In the world of data science, processing raw time-series data—such as audio, vibrations, or sensor logs—can be challenging. To make this data readable for machine learning models, we often need to move from the Time Domain to the Frequency Domain. This is where the Fast Fourier Transform (FFT) comes into play.
This guide will walk you through the process of building robust frequency feature vectors using embedded FFT techniques, perfect for feature engineering in your next AI project.
Why Use FFT for Feature Vectors?
Raw signals are often noisy and high-dimensional. By applying an Embedded FFT, we can extract the dominant frequencies that characterize the signal. These frequencies serve as "fingerprints," allowing a model to distinguish between different states (e.g., a healthy motor vs. a failing one) much more effectively than raw data points.
Python Implementation: Creating the Vector
Below is a concise example using Python and NumPy to transform a signal into a normalized frequency feature vector.
import numpy as np
def get_fft_feature_vector(signal, sampling_rate):
# 1. Apply FFT
n = len(signal)
fft_values = np.fft.fft(signal)
# 2. Get the magnitudes (Absolute values)
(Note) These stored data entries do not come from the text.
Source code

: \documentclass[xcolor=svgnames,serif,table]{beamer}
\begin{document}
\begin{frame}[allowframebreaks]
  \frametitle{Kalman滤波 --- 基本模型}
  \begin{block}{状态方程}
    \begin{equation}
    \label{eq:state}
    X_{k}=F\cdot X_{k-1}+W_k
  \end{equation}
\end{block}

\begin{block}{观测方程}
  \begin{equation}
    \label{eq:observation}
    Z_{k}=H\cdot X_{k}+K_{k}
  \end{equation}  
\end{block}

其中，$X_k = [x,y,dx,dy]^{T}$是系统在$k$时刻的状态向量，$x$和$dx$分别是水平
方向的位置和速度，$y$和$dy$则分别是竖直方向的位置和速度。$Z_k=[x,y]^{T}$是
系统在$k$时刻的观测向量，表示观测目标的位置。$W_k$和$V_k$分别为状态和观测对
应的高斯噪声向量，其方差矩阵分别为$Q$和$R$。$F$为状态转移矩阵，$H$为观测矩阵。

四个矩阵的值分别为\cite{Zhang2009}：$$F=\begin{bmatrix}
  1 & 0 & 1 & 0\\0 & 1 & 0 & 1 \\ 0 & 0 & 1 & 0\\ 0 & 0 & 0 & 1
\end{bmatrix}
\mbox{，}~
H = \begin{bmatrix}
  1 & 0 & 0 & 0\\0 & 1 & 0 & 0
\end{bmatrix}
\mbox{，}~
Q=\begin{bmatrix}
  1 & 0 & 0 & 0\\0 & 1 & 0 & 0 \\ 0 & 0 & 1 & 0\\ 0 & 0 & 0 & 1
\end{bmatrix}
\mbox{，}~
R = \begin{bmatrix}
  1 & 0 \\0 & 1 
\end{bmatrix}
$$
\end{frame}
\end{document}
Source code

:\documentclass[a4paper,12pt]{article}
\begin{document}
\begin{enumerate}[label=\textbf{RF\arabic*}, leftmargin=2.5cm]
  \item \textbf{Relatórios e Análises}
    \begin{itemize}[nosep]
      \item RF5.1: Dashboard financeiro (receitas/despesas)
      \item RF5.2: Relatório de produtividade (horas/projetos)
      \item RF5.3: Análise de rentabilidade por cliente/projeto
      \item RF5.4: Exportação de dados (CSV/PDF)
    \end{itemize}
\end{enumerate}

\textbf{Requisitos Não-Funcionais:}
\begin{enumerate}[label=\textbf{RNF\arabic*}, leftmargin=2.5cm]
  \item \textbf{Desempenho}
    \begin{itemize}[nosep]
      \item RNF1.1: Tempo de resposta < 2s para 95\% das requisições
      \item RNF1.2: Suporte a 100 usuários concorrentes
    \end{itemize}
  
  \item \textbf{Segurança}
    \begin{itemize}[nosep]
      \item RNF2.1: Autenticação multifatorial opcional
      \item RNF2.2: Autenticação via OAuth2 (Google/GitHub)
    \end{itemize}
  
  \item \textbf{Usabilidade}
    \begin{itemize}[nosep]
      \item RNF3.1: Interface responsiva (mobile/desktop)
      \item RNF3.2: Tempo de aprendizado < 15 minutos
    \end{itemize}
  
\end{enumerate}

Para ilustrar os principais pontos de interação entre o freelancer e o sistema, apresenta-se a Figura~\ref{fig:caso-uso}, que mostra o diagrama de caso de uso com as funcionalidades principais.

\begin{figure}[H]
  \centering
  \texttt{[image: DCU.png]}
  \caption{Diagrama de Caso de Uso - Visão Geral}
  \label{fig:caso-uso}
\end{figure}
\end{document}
# We only take the first half (Positive frequencies)
magnitudes = np.abs(fft_values[:n // 2])
# 3. Normalize the vector
feature_vector = magnitudes / np.max(magnitudes)
return feature_vector
# Example Usage
# signal = [your_sensor_data]
# features = get_fft_feature_vector(signal, 1000)
Optimization Tips for and Performance
- Windowing: Use a Hanning or Hamming window before FFT to reduce spectral leakage.
- Dimensionality Reduction: If your vector is too large, consider using Binning or Principal Component Analysis (PCA) on your FFT results.
- Sampling Rate: Always ensure your Nyquist frequency (half the sampling rate) is sufficient for the signals you are capturing.